Problem => Each record must be copied in full and unchanged; any image it holds is excluded.

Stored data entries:
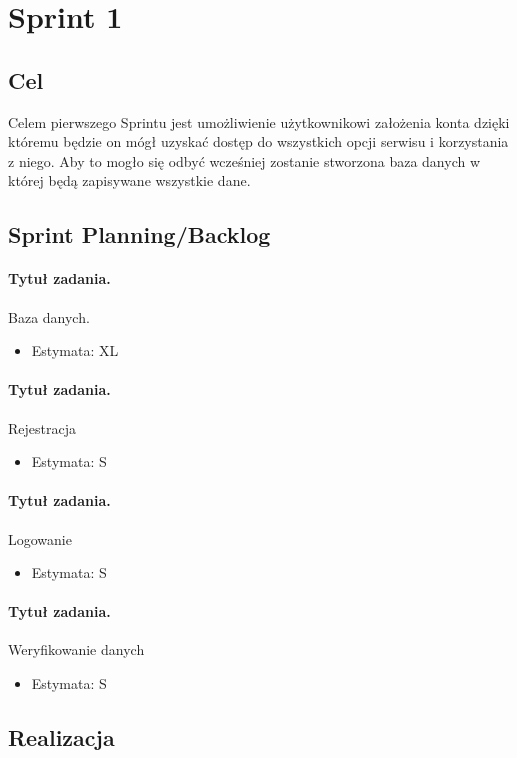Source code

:\documentclass[a4paper]{article}
\begin{document}
	\section{Sprint 1}
	\subsection{Cel} Celem pierwszego Sprintu jest umożliwienie użytkownikowi założenia konta dzięki któremu będzie on mógł uzyskać dostęp do wszystkich opcji serwisu i korzystania z niego. Aby to mogło się odbyć wcześniej zostanie stworzona baza danych w której będą zapisywane wszystkie dane.
	\subsection{Sprint Planning/Backlog}
	
	\paragraph{Tytuł zadania.} Baza danych.
	\begin{itemize}
		\item Estymata: XL
	\end{itemize}
	
	\paragraph{Tytuł zadania.} Rejestracja
	\begin{itemize}
		\item Estymata: S
	\end{itemize}
	
	\paragraph{Tytuł zadania.} Logowanie
	\begin{itemize}
		\item Estymata: S
	\end{itemize}
	
	\paragraph{Tytuł zadania.} Weryfikowanie danych
	\begin{itemize}
		\item Estymata: S
	\end{itemize}
	
	\subsection{Realizacja}
	
\end{document}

Response to the exercise =>
Source code

:\documentclass[a4paper]{article}
\begin{document}
	\section{Sprint 1}
	\subsection{Cel} Celem pierwszego Sprintu jest umożliwienie użytkownikowi założenia konta dzięki któremu będzie on mógł uzyskać dostęp do wszystkich opcji serwisu i korzystania z niego. Aby to mogło się odbyć wcześniej zostanie stworzona baza danych w której będą zapisywane wszystkie dane.
	\subsection{Sprint Planning/Backlog}
	
	\paragraph{Tytuł zadania.} Baza danych.
	\begin{itemize}
		\item Estymata: XL
	\end{itemize}
	
	\paragraph{Tytuł zadania.} Rejestracja
	\begin{itemize}
		\item Estymata: S
	\end{itemize}
	
	\paragraph{Tytuł zadania.} Logowanie
	\begin{itemize}
		\item Estymata: S
	\end{itemize}
	
	\paragraph{Tytuł zadania.} Weryfikowanie danych
	\begin{itemize}
		\item Estymata: S
	\end{itemize}
	
	\subsection{Realizacja}
	
\end{document}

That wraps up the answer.